─── DATASET ENTRIES
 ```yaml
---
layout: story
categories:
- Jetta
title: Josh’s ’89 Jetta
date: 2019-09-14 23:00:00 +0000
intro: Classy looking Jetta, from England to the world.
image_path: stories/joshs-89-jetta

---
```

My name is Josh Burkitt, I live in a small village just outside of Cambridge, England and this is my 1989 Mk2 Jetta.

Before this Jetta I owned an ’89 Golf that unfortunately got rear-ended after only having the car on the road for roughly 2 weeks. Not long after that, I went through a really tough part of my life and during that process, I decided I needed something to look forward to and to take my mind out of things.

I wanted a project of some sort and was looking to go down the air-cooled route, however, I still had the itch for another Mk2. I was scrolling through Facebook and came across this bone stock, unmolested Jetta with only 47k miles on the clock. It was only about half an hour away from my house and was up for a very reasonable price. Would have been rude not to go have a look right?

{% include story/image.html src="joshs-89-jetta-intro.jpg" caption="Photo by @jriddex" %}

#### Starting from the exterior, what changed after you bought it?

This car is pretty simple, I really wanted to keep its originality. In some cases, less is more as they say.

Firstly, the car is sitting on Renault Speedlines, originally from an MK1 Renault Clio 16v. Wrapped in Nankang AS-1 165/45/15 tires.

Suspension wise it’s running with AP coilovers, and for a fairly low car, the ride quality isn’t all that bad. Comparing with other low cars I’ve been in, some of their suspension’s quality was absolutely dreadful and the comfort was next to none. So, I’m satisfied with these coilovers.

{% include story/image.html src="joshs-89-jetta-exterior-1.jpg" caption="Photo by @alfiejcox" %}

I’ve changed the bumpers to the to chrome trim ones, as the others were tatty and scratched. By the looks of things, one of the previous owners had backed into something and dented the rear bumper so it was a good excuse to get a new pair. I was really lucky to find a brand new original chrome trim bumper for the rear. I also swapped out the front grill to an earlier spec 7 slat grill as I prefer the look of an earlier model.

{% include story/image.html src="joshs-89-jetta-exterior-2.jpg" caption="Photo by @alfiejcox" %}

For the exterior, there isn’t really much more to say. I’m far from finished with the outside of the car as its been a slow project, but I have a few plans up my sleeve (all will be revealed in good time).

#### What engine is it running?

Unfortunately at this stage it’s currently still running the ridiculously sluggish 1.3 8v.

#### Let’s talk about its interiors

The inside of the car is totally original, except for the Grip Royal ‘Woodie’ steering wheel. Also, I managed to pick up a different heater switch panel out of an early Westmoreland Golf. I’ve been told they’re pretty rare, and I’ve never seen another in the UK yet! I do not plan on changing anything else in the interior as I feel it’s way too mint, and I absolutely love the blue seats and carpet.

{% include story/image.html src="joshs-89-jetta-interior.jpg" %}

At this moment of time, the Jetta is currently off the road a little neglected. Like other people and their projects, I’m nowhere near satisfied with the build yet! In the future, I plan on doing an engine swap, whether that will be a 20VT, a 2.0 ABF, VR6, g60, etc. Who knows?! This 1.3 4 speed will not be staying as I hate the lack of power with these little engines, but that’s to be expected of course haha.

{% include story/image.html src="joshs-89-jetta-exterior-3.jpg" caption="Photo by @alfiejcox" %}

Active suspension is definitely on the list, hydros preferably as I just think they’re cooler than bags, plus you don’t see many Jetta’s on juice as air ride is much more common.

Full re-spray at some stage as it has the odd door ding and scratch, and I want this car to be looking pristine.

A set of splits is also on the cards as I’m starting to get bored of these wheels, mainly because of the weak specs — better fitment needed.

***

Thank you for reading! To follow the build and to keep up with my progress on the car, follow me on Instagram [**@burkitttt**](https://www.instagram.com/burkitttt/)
──────
TASK INSTRUCTIONS: Would you output, unchanged, each line from the start of the records to the line that holds "Before this Jetta", both included and nothing else?

THE COMPLETED TASK:
 ```yaml
---
layout: story
categories:
- Jetta
title: Josh’s ’89 Jetta
date: 2019-09-14 23:00:00 +0000
intro: Classy looking Jetta, from England to the world.
image_path: stories/joshs-89-jetta

---
```

My name is Josh Burkitt, I live in a small village just outside of Cambridge, England and this is my 1989 Mk2 Jetta.

Before this Jetta I owned an ’89 Golf that unfortunately got rear-ended after only having the car on the road for roughly 2 weeks. Not long after that, I went through a really tough part of my life and during that process, I decided I needed something to look forward to and to take my mind out of things.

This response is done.